- Associated Press - Monday, February 17, 2014

BATON ROUGE, La. (AP) - The state corrections department said Monday the only way it can lower heat levels on Louisiana’s death row to a federal judge’s requirements is by installing air conditioning.

U.S. District Judge Brian Jackson ruled in December that death row gets so hot it violates U.S. constitutional protections against cruel and unusual punishment.

He demanded a plan that will cool the cells at the Louisiana State Penitentiary in Angola so the heat index never goes above 88 degrees, a plan that state prison officials filed Monday with the court.

Windows and fans are currently the primary sources of ventilation on death row, which was built in 2006.

The heat remediation proposal submitted by the Department of Corrections and the Angola prison would involve buying air conditioning units and a climate monitoring system for the cells.

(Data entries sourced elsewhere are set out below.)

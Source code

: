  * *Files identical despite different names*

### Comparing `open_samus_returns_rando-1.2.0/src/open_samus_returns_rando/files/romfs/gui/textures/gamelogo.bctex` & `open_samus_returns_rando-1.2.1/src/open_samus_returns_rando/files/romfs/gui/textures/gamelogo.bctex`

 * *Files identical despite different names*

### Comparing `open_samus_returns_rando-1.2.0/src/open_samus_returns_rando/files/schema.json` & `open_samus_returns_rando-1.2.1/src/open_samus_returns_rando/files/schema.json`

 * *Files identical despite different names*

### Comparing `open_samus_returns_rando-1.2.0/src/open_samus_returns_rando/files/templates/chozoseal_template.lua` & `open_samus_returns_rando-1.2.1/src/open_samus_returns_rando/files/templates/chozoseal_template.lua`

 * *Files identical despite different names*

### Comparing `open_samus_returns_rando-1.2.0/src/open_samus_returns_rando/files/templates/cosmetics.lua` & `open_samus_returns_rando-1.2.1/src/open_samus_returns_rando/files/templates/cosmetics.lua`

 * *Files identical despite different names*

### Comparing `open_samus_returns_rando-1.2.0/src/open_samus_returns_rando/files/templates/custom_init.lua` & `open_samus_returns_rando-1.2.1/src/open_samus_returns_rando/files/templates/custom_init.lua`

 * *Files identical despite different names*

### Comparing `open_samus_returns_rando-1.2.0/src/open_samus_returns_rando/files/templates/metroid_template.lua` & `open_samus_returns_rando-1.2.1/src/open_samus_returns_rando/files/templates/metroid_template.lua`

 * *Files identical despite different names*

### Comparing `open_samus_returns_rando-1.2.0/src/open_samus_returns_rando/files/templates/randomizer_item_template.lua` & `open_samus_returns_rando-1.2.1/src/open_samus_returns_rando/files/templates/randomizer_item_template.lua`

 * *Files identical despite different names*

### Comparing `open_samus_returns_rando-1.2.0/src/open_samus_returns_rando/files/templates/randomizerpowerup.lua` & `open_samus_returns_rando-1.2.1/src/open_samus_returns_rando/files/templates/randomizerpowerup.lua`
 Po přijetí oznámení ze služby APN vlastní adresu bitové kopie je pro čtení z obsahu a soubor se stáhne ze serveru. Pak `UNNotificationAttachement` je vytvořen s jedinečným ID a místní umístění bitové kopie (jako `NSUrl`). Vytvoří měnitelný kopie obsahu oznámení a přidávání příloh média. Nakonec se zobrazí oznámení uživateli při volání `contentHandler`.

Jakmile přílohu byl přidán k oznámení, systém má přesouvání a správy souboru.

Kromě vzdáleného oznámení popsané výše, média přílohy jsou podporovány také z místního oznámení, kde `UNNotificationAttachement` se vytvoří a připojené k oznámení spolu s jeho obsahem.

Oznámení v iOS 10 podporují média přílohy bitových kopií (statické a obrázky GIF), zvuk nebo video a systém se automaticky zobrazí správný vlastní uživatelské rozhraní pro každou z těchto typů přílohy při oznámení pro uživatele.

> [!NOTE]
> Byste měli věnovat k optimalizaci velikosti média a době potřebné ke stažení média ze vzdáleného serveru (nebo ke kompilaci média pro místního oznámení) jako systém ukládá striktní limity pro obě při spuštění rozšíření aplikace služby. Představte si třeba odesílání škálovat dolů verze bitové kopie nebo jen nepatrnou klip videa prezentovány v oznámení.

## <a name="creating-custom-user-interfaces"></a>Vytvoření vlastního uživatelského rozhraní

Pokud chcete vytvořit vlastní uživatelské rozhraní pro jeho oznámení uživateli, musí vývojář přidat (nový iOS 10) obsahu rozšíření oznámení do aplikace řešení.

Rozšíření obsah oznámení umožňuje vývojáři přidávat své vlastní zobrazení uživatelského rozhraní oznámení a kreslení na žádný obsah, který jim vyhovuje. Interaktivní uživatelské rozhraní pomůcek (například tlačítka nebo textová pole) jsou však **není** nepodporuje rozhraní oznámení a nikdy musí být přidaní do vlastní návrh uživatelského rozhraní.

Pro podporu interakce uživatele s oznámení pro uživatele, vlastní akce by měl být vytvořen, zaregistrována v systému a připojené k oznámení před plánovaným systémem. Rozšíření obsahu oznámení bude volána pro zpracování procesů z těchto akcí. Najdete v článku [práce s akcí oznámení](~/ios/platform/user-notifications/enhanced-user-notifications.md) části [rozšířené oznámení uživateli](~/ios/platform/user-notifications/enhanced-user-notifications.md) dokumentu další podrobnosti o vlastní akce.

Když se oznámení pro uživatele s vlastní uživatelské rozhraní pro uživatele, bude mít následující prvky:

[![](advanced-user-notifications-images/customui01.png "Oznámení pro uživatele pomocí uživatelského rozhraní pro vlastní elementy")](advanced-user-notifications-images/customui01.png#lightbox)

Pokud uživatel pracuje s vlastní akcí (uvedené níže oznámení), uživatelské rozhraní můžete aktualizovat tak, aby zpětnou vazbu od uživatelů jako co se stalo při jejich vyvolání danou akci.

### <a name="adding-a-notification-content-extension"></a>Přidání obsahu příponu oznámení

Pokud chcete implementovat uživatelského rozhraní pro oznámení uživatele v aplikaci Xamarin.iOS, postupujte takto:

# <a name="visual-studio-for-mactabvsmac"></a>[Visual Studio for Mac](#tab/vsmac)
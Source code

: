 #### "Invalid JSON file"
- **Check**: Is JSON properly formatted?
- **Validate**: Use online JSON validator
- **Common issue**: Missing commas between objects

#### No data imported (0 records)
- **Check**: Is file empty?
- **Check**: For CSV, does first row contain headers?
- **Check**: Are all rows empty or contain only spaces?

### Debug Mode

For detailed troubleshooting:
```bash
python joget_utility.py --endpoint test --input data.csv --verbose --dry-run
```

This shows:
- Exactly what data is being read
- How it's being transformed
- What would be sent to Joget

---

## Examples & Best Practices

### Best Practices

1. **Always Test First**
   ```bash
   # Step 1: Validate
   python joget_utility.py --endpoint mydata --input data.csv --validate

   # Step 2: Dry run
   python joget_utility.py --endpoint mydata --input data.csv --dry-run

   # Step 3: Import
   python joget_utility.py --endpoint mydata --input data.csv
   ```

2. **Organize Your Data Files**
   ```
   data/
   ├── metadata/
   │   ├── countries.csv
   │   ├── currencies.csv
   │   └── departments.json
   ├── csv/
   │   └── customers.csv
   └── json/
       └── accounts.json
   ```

“The heat and humidity sensors will transmit their readings to the building’s existing Johnson Control energy management system every 15 minutes. The system is capable of producing graphs showing temperature/humidity conditions over any time period,” James Hilburn, a lawyer for the state, wrote in a document filed with the plan.

The 22-page plan, devised by an outside engineering consultant, didn’t include a price tag. Estimates during the trial ranged from $550,000 to as much as $2 million to install air conditioning on the death row tiers.

Jackson said he wouldn’t consider cost as a factor in his review of the plan.

Lawyers for condemned killers Elzie Ball, Nathaniel Code and James Magee argued the heat could worsen the men’s health conditions, which include high blood pressure and other ailments.

Prison officials said the conditions might be uncomfortable during the hottest summer months, but they are safe. They said the inmates have access to medical care and none of the three plaintiffs have ever been diagnosed with adverse heat reactions.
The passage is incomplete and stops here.